• Your assignment: Return the data below unchanged, without images.
*** Data extracts ***
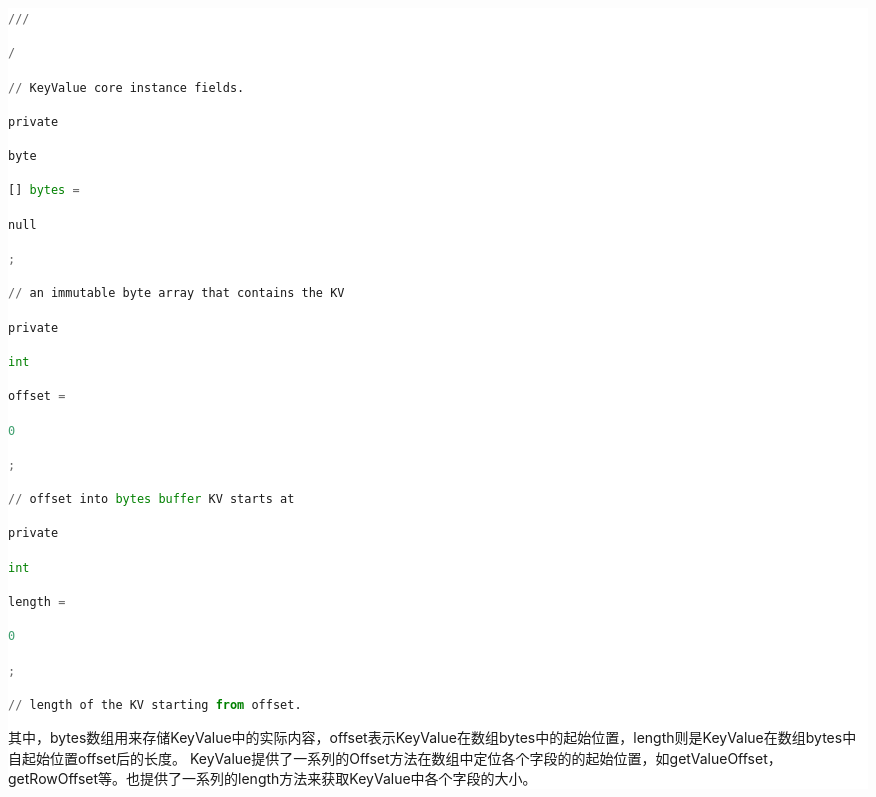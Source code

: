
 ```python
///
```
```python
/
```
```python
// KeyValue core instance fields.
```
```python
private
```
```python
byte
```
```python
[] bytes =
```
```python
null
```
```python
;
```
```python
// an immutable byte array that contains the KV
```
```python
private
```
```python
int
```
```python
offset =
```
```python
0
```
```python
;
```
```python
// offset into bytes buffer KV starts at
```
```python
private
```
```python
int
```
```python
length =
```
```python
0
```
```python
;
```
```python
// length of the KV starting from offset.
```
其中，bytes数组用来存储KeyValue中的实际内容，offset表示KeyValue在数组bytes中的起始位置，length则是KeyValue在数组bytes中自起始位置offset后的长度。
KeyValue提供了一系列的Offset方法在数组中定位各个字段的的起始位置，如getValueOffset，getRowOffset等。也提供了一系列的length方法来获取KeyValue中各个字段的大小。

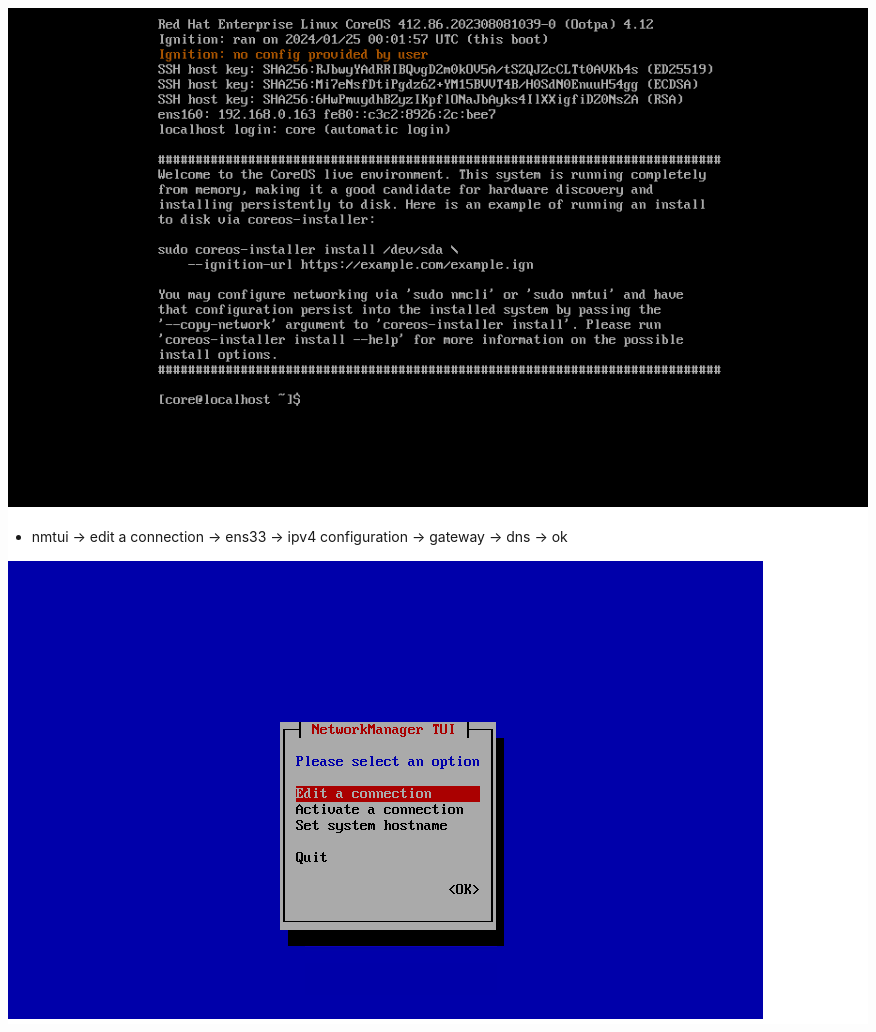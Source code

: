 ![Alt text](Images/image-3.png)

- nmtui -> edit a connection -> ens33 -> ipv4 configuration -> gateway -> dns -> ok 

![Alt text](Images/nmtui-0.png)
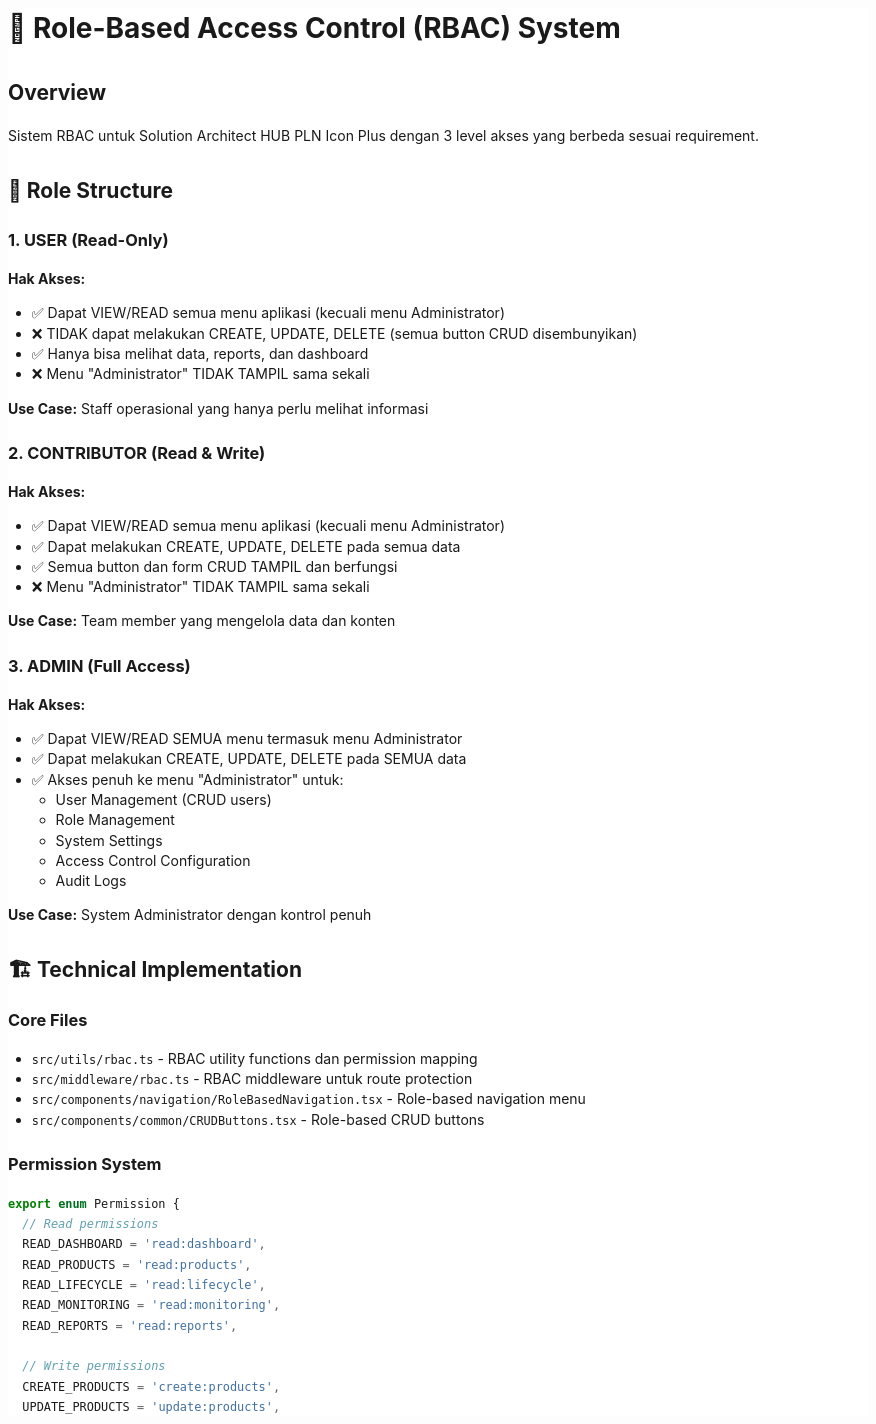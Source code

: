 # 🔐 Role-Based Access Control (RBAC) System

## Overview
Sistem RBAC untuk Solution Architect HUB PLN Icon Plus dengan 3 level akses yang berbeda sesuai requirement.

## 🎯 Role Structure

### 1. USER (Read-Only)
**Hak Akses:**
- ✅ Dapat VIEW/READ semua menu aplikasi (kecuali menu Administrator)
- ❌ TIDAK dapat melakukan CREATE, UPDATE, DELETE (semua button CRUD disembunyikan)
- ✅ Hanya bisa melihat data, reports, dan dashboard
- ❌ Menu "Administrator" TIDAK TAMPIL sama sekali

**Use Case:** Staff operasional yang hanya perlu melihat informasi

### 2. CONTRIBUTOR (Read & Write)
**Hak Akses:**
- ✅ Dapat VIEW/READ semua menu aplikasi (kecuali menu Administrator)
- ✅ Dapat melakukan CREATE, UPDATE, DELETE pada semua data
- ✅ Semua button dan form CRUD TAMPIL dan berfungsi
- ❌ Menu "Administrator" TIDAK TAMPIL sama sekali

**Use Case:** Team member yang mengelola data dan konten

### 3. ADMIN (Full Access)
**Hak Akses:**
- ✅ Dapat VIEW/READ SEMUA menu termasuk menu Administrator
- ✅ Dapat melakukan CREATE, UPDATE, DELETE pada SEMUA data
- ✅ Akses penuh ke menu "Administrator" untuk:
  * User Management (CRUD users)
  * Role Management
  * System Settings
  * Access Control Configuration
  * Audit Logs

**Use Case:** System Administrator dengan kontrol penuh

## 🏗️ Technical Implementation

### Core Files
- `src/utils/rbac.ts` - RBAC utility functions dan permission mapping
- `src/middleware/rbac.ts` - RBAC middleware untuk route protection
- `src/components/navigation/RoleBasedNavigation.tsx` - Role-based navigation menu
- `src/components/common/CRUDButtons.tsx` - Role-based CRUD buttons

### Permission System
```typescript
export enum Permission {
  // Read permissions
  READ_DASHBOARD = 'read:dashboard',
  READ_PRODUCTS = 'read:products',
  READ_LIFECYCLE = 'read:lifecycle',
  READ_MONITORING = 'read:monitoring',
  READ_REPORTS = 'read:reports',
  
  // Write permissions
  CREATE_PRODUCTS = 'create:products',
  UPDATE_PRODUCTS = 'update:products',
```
*** End of Data extracts ***
• Result for this exercise:
Source code

:
 ```python
///
```
```python
/
```
```python
// KeyValue core instance fields.
```
```python
private
```
```python
byte
```
```python
[] bytes =
```
```python
null
```
```python
;
```
```python
// an immutable byte array that contains the KV
```
```python
private
```
```python
int
```
```python
offset =
```
```python
0
```
```python
;
```
```python
// offset into bytes buffer KV starts at
```
```python
private
```
```python
int
```
```python
length =
```
```python
0
```
```python
;
```
```python
// length of the KV starting from offset.
```
其中，bytes数组用来存储KeyValue中的实际内容，offset表示KeyValue在数组bytes中的起始位置，length则是KeyValue在数组bytes中自起始位置offset后的长度。
KeyValue提供了一系列的Offset方法在数组中定位各个字段的的起始位置，如getValueOffset，getRowOffset等。也提供了一系列的length方法来获取KeyValue中各个字段的大小。

Source code

: ![Alt text](Images/image-3.png)

- nmtui -> edit a connection -> ens33 -> ipv4 configuration -> gateway -> dns -> ok 

![Alt text](Images/nmtui-0.png)
Source code

: # 🔐 Role-Based Access Control (RBAC) System

## Overview
Sistem RBAC untuk Solution Architect HUB PLN Icon Plus dengan 3 level akses yang berbeda sesuai requirement.

## 🎯 Role Structure

### 1. USER (Read-Only)
**Hak Akses:**
- ✅ Dapat VIEW/READ semua menu aplikasi (kecuali menu Administrator)
- ❌ TIDAK dapat melakukan CREATE, UPDATE, DELETE (semua button CRUD disembunyikan)
- ✅ Hanya bisa melihat data, reports, dan dashboard
- ❌ Menu "Administrator" TIDAK TAMPIL sama sekali

**Use Case:** Staff operasional yang hanya perlu melihat informasi

### 2. CONTRIBUTOR (Read & Write)
**Hak Akses:**
- ✅ Dapat VIEW/READ semua menu aplikasi (kecuali menu Administrator)
- ✅ Dapat melakukan CREATE, UPDATE, DELETE pada semua data
- ✅ Semua button dan form CRUD TAMPIL dan berfungsi
- ❌ Menu "Administrator" TIDAK TAMPIL sama sekali

**Use Case:** Team member yang mengelola data dan konten

### 3. ADMIN (Full Access)
**Hak Akses:**
- ✅ Dapat VIEW/READ SEMUA menu termasuk menu Administrator
- ✅ Dapat melakukan CREATE, UPDATE, DELETE pada SEMUA data
- ✅ Akses penuh ke menu "Administrator" untuk:
  * User Management (CRUD users)
  * Role Management
  * System Settings
  * Access Control Configuration
  * Audit Logs

**Use Case:** System Administrator dengan kontrol penuh

## 🏗️ Technical Implementation

### Core Files
- `src/utils/rbac.ts` - RBAC utility functions dan permission mapping
- `src/middleware/rbac.ts` - RBAC middleware untuk route protection
- `src/components/navigation/RoleBasedNavigation.tsx` - Role-based navigation menu
- `src/components/common/CRUDButtons.tsx` - Role-based CRUD buttons

### Permission System
```typescript
export enum Permission {
  // Read permissions
  READ_DASHBOARD = 'read:dashboard',
  READ_PRODUCTS = 'read:products',
  READ_LIFECYCLE = 'read:lifecycle',
  READ_MONITORING = 'read:monitoring',
  READ_REPORTS = 'read:reports',
  
  // Write permissions
  CREATE_PRODUCTS = 'create:products',
  UPDATE_PRODUCTS = 'update:products',
```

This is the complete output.